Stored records
# # # # # # #

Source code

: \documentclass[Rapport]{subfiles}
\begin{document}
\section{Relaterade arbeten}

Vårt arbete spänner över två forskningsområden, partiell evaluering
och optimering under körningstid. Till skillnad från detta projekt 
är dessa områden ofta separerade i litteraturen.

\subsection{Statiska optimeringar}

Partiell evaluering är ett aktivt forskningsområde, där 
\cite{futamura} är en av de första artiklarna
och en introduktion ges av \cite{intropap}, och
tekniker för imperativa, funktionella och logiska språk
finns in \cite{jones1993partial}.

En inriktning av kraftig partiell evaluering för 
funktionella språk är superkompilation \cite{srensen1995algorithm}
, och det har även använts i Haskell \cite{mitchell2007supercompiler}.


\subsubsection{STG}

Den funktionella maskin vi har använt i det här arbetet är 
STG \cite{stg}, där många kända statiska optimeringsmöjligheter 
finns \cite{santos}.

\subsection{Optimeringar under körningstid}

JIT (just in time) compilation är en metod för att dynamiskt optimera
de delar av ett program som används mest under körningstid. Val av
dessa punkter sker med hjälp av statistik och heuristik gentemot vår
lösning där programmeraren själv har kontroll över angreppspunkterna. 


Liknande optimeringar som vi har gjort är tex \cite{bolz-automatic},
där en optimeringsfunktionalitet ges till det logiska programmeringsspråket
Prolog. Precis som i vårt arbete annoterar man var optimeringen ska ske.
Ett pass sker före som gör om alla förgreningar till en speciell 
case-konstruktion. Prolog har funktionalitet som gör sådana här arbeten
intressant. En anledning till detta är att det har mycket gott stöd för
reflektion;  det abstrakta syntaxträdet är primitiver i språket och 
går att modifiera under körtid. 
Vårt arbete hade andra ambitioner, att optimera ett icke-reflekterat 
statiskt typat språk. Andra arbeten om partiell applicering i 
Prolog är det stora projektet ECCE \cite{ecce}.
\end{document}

# # # # # # #

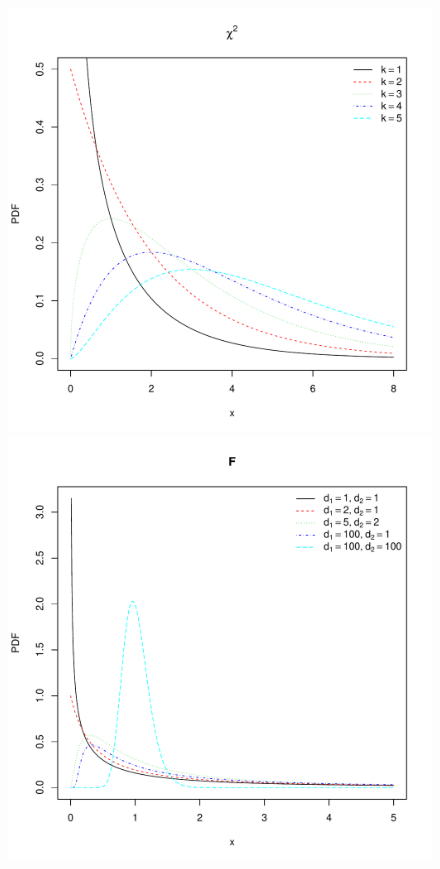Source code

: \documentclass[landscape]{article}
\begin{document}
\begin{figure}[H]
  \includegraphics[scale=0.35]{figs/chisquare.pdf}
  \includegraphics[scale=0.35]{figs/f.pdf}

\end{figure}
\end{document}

# # # # # # #

■ Problem details
Could you say how many lines in the data above contain "figs"? Reply with the number alone.

■ Exercise answer
2